From Airliner World, September 1999 :-
The North East Aircraft Museum is restoring SD330 G-OGIL, as Craig Blundred recounts : " Twenty-five years ago, on August 22, 1974, the first Shorts SD330 airliner left the runway at Sydenham Airfield, Northern Ireland. Since then over 140 SD330s have been delivered to airlines and military organizations around the world, making it one of Britain's more successful airliners. THe North East Aircraft Museum in Sunderland is currently undertaking the restoration of a Shorts 330, G-OGIL, and the aircraft is rapidly becoming an integral part of their future plans.
G-OGIL c/n SH3068, first flew on April 8, 1981 and was registered as G-BITV two days later. It was delivered to Inter-City Airlines on May 25. 1981 and served with them for two years before being leased to British Air Ferries. Following service with Air Ecosse and Connectair, G-BITV joined Newcastle-based operator Gill Air in 1989 where it was registered G-OGIL.
It continued to serve with Gill until 1992, when a taxying accident saw the aircraft written off, or stored pending disposal. An employee with links to the North East Aircraft Museum suggested that this was an ideal aircraft to be preserved. The management at Gill Air agreed and G-OGIL was donated to the museum, arriving in April 1993 minus its engines and any serviceable parts that could still be used on the remaining fleet. On Sunday, February 23. 1997, the mammoth task began of moving the aircraft the short distance from its outside location. A number of existing aircraft had to be moved to make way for the 330 and it took seven hours, 20 volunteers, a crane and a low loader before G-OGIL was placed within the main display building. Having made sure the aircraft was out of the harsh north-eastern weather, thought turned to restoration. During the accident, the nose cone was damaged and this needs to be replaced. This is being completed from scratch because of the difficulties faced by the museum in locating an original. A number of perspex windows are missing. as are some of the cockpit instruments. However, links with local operators have proved useful in finding contacts with spares. With the aircraft under cover, the main restoration program got under way. This involved stripping out the seats, panels and floors from the inside, and locating and treating any corrosion. Considering the aircraft had been outdoors for a number of years, there was little evidence of any major corrosion taking hold. Other than the nose section, the exterior panels are in excellent condition and require very little work before the new paint scheme is applied.

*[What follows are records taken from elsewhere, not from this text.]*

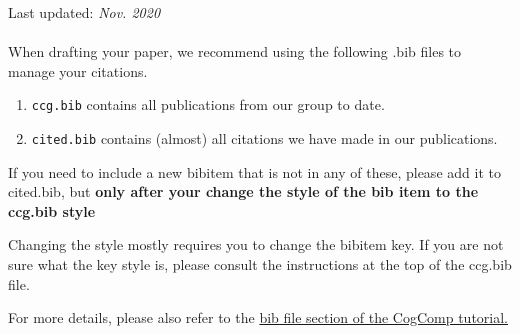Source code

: \documentclass[11pt,a4paper]{article}
\begin{document}
Last updated: \textit{Nov. 2020}\\\\
When drafting your paper, we recommend using the following .bib files to manage your citations. 
\begin{enumerate}
    \item \texttt{ccg.bib} contains all publications from our group to date.
    \item \texttt{cited.bib} contains (almost) all citations we have made in our publications. 
\end{enumerate}

If you need to include a new bibitem that is not in any of these, please add it to cited.bib, but {\bf only after your change the style of the bib item to the ccg.bib style}

Changing the style mostly requires you to change the bibitem key. If you are not sure what the key style is, please consult the instructions at the top of the ccg.bib file.


For more details, please also refer to the \href{ https://docs.google.com/document/d/1I33aIJXMzIIaZQDHZzdpDEink5fKztU_VKFlbj-KzhA/edit#heading=h.k9gb5efodg4w}{\color{blue} bib file section of the CogComp tutorial. } \\
\end{document}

Once the aircraft is restored externally, the internal restoration will see it fitted out so that disabled visitors can enter. A section will be restored so that visitors will see it as it was when in service; the museum has access to a full complement of seats.
A number of items are still required in order to complete the restoration, the main ones being a pair of propellors which will complete the aircraft externally. If anyone has any information regarding the whereabouts of a spare set, the museum would be glad to hear from them".